Kris Kobach, the lawyer who defended the ordinance, said Monday’s decision gives a “bright green light” for other cities within the jurisdiction of the U.S. Court of Appeals for the 8th Circuit that want to adopt such laws. The circuit includes Arkansas, Iowa, Minnesota, Missouri, Nebraska and the Dakotas.
Still, any such move would almost certainly face a costly legal fight from advocacy groups working to stop the ordinances. Earlier this year, the justices declined attempts by two other towns — in Pennsylvania and Texas — to revive similar laws that had been struck down by lower courts. But unlike the Pennsylvania and Texas ordinances, the Fremont rules do not impose penalties on immigrants.
The Fremont ordinance requires renters to get a $5 permit and swear that they have legal permission to live in the United States. First approved in 2010, the ordinance has survived several legal challenges and an attempt to repeal it at the ballot box in February.
The high court on Monday let stand a ruling by the appeals court that found that the ordinance does not discriminate against Latinos or interfere with federal immigration laws.
“This is a final and complete victory for Fremont,” said Kobach, who serves as Kansas’s secretary of state. “It is beyond question that every city in the 8th Circuit has the ability to adopt the Fremont ordinance, word for word.”
But Thomas Saenz, president and general counsel for the Mexican American Legal Defense Fund, said Fremont could still face challenges to its ordinance. The American Civil Liberties Union of Nebraska has said it will keep close tabs on the city and will consider a new lawsuit if tenants report discrimination. The federal appeals panel that upheld the ordinance in June left an opening for future lawsuits if people can show the rules have resulted in discrimination.
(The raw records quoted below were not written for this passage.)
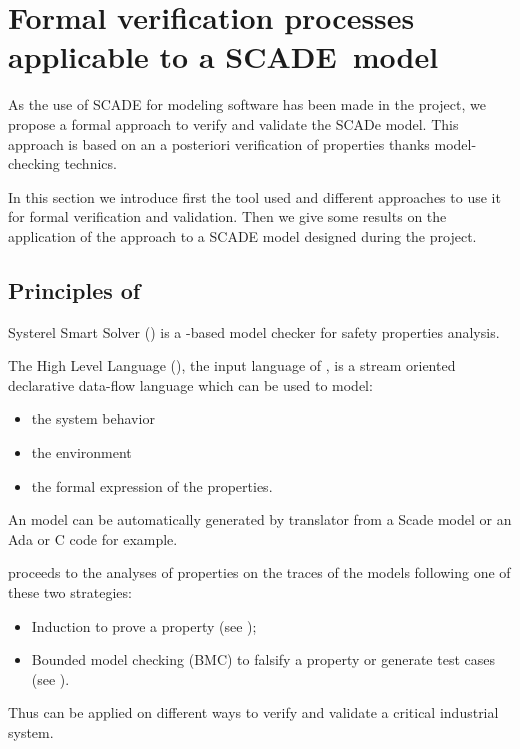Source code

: \section{Formal verification processes applicable to a SCADE~model}

As the use of SCADE for modeling software has been made in the project, we propose a formal approach to  verify and validate the SCADe model.
This approach is based on  an a posteriori verification of properties thanks  model-checking technics.

In this section we introduce first the tool used and  different approaches to use it for formal verification and validation. Then we give some results on the application of the approach to a SCADE model designed during the project.

\subsection{Principles of \smartsolver{}}

Systerel Smart Solver (\smartsolver{}) is a  \SAT{}-based
model checker for safety properties analysis. 

The High Level Language (\HLL{}), the input language of \smartsolver{}, is a stream oriented declarative data-flow language which can be used to  model:

\begin{itemize}
\item the system behavior
\item the environment
\item the formal expression of the properties.
\end{itemize}

An \HLL{} model can be automatically generated by translator from a Scade model or an Ada or C code for example.

\smartsolver{} proceeds to  the analyses of properties on the traces of the \HLL{} models following one of these two strategies:
\begin{itemize}
\item Induction to prove a property (see \cite{Sheeran:2000});
\item Bounded model checking (BMC) to falsify a property or generate test cases (see \cite{Biere:1999,Amla:2005}).
\end{itemize}

Thus \smartsolver{} can be applied on different ways to  verify and validate a critical industrial  system.


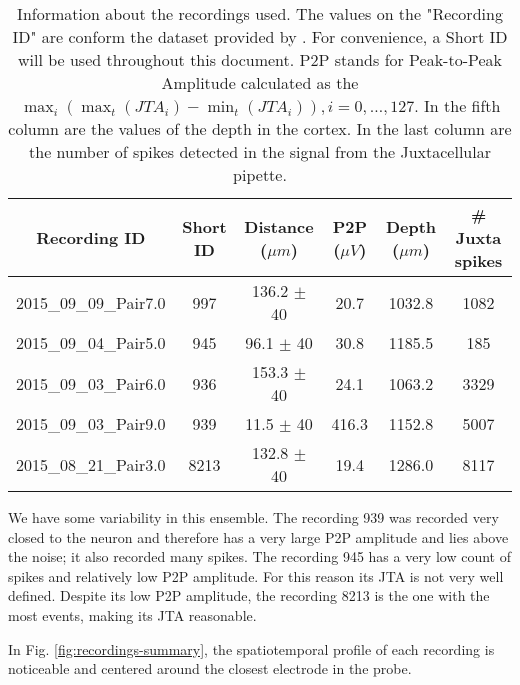 \begin{table}[!h]
\centering
\begin{tabular}{|c|c|c|c|c|c|}
\hline
\textbf{Recording ID} & \textbf{Short ID} & \textbf{Distance ($\mu m$) } & \textbf{P2P ($\mu V$)} & \textbf{Depth ($\mu m$)} & \textbf{\# Juxta spikes}\\ \hline
2015\_09\_09\_Pair7.0 & 997 & 136.2 $\pm$ 40 & 20.7 & 1032.8 & 1082  \\ \hline
2015\_09\_04\_Pair5.0 & 945 & 96.1 $\pm$ 40 & 30.8 & 1185.5 & 185  \\ \hline
2015\_09\_03\_Pair6.0 & 936 & 153.3 $\pm$  40 & 24.1 & 1063.2 & 3329 \\ \hline
2015\_09\_03\_Pair9.0 & 939 & 11.5 $\pm$  40 & 416.3 & 1152.8 & 5007  \\ \hline
2015\_08\_21\_Pair3.0 & 8213 & 132.8 $\pm$ 40 & 19.4 & 1286.0 & 8117 \\ \hline
\end{tabular}
\caption{Information about the recordings used. The values on the "Recording ID" are conform the dataset provided by \cite{Netoetal}. For convenience, a Short ID will be used throughout this document. P2P stands for Peak-to-Peak Amplitude calculated as the $\max_i \left( \max_t \left( JTA_i \right) - \min_t \left( JTA_i \right)\right), i=0,\ldots , 127$. In the fifth column are the values of the depth in the cortex. In the last column are the number of spikes detected in the signal from the Juxtacellular pipette.}
\label{tab:sum-recordings}
\end{table}

We have some variability in this ensemble. 
The recording 939 was recorded very closed to the neuron and therefore has a very large P2P amplitude and lies above the noise; it also recorded many spikes. 
The recording 945 has a very low count of spikes and relatively low P2P amplitude. For this reason its JTA is not very well defined.
Despite its low P2P amplitude, the recording 8213 is the one with the most events, making its JTA reasonable.

In Fig. \ref{fig:recordings-summary}, the spatiotemporal profile of each recording is noticeable and centered around the closest electrode in the probe.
“These laws are ugly, unproductive, and inconsistent with our national values,” Saenz said. “There has to be a very serious opposition to these kinds of laws, because they’re anti-business and anti-human-rights.”
The number of Hispanics in Freemont jumped from 165 in 1990 to 1,085 in 2000 and 3,149 in 2010, mostly because of jobs at the nearby Hormel and Fremont Beef plants. But supporters of the measure insist it does not target Hispanics.
Fremont Police Chief Jeff Elliott said 140 people have applied for licenses since the city began enforcing the ordinance on April 10. “It’s lower than what we had expected at this point,” Elliott said.
Fremont resident Virginia Meyer, who helped organize the unsuccessful repeal effort, said the ordinance has proved divisive and painted the city in a negative light. When she heard the news Monday, Meyer said she was torn between disappointment that the ordinance would stand and relief that the bitter legal fight might soon end and allow the town to heal.
“I’ve seen firsthand what this ordinance has done to Fremont,” she said. “It seems to have distracted our town from working on other things that are really important. I wouldn’t want to see this happening in other communities.”
The Supreme Court has held since 2012 that immigration issues are largely a matter for federal agencies, not local governments, to regulate.
Creighton University professor David Weber, an immigration-law expert who has followed the Fremont case, said it’s possible the court passed on it because it didn’t feel the issue was ripe for review. But he said the court might decide to address the issue later if copycats start to emerge.